I had a shovel at home, but I didn’t have anything else to help me move soil.

I drove all the way out to Rural King. I chose a red wheelbarrow, not for poetic reasons but because the red ones were the smallest and could probably fit in my car’s back seat. I also got some planters and gravel for the planter bottoms, to help with drainage. The clerk put my gravel bag into my wheel barrow, where it immediately burst open with the rat-a-tat of a thousand snare drums, expanding the anxiety to the size of a watermelon. In my terror I thought he’d yell at me, but all he did was go and get me a new bag of gravel.

The gravel went into the trunk with the planters. The wheelbarrow was turned on its side cattywampus, where it exactly fit into my back seat. I drove back to the community garden, where I found two other people working with their own dull green wheelbarrow, moving soil into the raised garden beds.

I expected them to yell at me and order me away, but they didn’t. They introduced themselves. The gentleman was the new pastor at a nearby church, and the lady was his wife. We worked together, rotating wheelbarrows so there was always one being filled and one being dumped into the raised beds; all I had to do was shovel, while the gentleman pushed the barrows back and forth. We chatted about weeding and composting, and how we’d use the big empty patch of space that didn’t have any raised beds in it. The lady found that the previous owners of this garden patch hadn’t gotten rid of the asparagus bed, and asparagus was growing beautifully in the place they’d weeded.

Two more people came up in a van. They started pulling up weeds and vines around the chain link fence. We chatted about planting something useful or beautiful on the fence– a tower of strawberry plants, perhaps, or some climbing roses. Then a neighbor and her toddler son ran up to see what was happening on the vacant lot. We explained about the community garden.

“What will you do with what you grow?” she asked.

“Well,” said one of the gardeners, “You can take it home to your family, or if you have extra we’ll put it out on a table for the community to take. Free fruit without the exorbitant prices of Kroger.”

The neighbor looked excited, and said she’d come and plant one of the raised beds for herself later.

I staked out my own raised bed, with the planters and the bag of gravel from my trunk. Then I weeded the bottoms of the other raised beds so they’ be perfectly clear to fill with soil from the wheelbarrows. And while I worked, I talked. We all talked. We talked about where to put benches and flowering trees, what to do with the grant money the organizer of the garden had obtained. We talked about compost hoppers and rain barrels. We talked about how some of the children of LaBelle had never been to a bonfire or harvested fresh food before. I mentioned about the time  the neighborhood children didn’t want peas from my backyard garden, because they’d been warned that any plants growing out of the ground were poison, not to be touched. The lady who organized the garden said that was such a shame.
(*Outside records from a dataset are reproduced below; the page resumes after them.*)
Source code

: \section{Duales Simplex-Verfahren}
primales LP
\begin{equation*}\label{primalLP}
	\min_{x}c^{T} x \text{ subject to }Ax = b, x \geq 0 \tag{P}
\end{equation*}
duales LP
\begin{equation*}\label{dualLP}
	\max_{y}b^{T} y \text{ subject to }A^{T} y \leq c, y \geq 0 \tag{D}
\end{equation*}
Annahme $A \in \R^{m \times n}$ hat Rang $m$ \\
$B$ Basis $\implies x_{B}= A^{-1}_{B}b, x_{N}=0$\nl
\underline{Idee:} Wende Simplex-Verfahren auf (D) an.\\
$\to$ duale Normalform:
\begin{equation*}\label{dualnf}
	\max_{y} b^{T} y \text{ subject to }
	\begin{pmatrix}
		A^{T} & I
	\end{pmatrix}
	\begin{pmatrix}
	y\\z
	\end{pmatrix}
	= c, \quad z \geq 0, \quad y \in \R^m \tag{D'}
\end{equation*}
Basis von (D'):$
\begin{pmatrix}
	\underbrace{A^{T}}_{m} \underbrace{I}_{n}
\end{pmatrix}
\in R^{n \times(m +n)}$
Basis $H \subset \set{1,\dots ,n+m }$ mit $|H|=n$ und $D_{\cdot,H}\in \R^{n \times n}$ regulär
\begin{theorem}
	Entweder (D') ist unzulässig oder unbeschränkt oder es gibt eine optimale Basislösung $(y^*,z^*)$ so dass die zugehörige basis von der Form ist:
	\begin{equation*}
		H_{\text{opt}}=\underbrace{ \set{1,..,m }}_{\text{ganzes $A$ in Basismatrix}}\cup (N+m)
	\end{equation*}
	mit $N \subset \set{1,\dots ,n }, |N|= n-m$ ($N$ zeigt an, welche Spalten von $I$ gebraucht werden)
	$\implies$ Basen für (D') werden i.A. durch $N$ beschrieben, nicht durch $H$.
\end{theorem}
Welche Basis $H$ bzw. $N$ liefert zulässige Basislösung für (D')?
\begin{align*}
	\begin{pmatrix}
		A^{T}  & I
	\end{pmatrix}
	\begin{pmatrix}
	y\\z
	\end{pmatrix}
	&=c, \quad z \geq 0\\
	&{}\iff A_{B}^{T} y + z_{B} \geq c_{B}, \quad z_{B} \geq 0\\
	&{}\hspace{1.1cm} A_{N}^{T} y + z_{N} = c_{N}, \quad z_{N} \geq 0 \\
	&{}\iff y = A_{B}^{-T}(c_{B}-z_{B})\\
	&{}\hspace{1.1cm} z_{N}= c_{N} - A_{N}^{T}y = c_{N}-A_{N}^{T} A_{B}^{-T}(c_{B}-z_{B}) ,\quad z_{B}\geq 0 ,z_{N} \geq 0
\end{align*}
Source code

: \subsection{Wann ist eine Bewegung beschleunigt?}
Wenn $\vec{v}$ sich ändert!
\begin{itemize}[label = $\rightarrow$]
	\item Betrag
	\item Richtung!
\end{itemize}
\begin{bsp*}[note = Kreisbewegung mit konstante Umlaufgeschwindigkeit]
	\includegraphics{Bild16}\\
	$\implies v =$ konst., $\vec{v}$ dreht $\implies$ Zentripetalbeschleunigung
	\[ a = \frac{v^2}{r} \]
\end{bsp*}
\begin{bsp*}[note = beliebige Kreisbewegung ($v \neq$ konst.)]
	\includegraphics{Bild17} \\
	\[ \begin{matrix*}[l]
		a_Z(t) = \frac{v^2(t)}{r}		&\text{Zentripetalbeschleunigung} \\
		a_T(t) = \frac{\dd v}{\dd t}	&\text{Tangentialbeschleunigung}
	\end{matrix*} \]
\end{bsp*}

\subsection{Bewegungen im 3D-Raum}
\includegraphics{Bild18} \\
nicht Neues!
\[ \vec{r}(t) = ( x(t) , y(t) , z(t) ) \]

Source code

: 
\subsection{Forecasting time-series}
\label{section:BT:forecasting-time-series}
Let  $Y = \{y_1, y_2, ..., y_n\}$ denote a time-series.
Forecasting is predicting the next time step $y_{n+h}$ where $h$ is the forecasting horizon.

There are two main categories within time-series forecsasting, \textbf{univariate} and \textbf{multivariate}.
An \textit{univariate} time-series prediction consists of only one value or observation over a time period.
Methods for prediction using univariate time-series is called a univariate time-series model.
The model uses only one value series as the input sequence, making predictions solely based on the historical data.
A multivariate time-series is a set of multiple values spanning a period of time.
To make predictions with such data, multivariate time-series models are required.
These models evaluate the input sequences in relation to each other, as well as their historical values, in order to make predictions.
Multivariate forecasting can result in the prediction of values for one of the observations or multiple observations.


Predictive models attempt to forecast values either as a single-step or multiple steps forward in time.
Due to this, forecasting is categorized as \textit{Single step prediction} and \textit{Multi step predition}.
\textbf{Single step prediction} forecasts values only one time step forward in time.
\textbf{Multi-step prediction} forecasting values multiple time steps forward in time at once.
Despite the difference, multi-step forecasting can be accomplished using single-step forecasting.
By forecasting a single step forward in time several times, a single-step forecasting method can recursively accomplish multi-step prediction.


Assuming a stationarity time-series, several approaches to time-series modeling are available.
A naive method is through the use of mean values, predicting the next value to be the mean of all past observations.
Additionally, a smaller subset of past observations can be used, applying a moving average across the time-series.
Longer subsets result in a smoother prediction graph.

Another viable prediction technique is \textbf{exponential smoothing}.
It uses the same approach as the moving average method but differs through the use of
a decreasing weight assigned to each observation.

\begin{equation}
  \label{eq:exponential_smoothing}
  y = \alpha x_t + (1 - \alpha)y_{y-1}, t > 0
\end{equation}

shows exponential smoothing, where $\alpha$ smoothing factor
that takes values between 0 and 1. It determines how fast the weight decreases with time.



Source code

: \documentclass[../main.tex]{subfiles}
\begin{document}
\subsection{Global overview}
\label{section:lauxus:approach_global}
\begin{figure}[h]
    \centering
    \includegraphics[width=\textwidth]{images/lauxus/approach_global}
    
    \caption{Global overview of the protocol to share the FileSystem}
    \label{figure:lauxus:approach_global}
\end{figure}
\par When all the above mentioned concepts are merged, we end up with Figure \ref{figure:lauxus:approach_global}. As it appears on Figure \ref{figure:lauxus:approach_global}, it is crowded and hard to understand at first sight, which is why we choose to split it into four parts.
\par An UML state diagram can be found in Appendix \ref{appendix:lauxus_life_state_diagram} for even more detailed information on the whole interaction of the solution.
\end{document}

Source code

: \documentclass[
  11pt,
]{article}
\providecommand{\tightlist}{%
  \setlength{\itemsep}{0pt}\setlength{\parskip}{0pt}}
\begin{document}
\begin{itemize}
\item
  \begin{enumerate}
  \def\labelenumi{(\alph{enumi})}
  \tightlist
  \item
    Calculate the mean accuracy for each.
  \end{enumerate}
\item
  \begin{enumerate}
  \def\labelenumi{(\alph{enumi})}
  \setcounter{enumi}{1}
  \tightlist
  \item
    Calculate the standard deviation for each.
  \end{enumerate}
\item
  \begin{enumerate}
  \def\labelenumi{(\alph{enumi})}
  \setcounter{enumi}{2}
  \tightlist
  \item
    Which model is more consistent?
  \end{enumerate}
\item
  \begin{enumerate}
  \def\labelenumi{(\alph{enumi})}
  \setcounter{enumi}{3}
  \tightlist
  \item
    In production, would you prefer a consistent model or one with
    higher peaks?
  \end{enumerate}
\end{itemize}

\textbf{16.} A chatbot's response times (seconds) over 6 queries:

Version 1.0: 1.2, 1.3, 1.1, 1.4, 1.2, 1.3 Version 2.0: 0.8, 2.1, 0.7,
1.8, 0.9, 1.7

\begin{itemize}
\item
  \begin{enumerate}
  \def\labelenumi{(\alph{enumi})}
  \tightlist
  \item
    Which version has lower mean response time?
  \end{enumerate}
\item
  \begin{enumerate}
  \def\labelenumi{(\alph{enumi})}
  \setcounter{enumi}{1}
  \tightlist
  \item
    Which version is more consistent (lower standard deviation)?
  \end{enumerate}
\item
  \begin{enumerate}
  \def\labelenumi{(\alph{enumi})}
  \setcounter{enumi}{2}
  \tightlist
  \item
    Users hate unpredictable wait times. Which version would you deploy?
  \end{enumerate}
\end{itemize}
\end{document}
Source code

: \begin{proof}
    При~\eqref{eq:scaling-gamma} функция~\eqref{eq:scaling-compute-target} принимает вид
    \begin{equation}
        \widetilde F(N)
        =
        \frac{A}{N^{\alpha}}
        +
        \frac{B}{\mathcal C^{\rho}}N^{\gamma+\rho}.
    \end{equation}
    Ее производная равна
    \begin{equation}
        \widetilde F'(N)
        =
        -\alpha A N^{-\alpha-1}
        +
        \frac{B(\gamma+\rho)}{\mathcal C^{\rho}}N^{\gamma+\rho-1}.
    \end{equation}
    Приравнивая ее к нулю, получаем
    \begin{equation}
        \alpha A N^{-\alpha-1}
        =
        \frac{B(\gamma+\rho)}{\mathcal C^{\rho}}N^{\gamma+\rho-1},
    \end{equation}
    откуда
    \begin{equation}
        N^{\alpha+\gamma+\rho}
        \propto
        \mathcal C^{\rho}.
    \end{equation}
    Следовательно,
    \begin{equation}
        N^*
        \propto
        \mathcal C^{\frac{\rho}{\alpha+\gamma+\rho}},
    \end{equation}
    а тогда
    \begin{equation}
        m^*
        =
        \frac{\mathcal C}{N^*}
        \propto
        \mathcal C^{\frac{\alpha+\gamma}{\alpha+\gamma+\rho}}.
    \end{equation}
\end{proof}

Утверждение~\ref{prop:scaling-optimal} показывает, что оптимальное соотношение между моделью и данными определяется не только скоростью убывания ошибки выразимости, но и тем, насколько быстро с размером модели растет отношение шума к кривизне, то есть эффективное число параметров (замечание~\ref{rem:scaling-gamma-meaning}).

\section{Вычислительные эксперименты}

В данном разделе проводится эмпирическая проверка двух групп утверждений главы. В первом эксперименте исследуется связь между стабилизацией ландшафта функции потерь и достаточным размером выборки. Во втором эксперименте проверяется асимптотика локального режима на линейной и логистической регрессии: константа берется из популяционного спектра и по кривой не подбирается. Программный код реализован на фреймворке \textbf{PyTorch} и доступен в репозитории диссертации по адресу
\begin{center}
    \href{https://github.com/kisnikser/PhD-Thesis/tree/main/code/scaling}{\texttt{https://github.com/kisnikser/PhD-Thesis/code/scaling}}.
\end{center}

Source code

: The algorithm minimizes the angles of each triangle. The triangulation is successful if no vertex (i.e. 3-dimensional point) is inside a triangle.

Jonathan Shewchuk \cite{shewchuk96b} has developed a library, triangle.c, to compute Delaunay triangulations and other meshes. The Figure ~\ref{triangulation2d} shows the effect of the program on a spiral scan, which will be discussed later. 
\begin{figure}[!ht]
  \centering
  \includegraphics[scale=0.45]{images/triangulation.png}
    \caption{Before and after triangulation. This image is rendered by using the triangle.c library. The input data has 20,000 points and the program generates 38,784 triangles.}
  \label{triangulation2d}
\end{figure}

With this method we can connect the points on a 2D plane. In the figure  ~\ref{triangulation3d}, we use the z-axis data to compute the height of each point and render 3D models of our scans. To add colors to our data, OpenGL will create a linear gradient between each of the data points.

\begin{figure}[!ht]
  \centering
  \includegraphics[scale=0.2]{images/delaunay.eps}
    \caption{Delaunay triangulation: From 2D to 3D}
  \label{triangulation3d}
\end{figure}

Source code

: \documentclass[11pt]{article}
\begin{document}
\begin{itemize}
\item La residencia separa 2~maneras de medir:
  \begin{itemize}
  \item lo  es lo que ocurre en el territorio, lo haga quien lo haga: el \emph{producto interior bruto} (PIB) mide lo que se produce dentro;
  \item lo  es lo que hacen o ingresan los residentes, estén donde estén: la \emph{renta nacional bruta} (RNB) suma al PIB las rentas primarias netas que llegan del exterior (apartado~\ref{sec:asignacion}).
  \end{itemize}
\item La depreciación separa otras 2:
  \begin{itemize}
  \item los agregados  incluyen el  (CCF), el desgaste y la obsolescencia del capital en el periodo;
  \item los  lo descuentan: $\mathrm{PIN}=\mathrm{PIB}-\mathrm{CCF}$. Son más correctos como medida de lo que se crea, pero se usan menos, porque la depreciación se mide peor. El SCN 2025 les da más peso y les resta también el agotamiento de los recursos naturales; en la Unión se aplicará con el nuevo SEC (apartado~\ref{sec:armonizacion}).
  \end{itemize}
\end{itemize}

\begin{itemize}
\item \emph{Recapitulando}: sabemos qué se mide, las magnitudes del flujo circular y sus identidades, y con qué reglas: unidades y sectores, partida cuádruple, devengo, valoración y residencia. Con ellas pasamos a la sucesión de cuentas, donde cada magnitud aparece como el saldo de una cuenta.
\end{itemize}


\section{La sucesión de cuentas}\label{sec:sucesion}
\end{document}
I told them I’m going to plant an indigenous Three Sisters patch this year, heirloom corn with heirloom climbing beans and heirloom squash. I’m also going to plant the fourth sister, towering Hopi Black Dye sunflowers, which the indigenous farmers used to keep the birds off the corn– and tomatoes and potatoes in my little planters alongside the raised bed. I joked that I’d plant every single raised bed if there were any extra.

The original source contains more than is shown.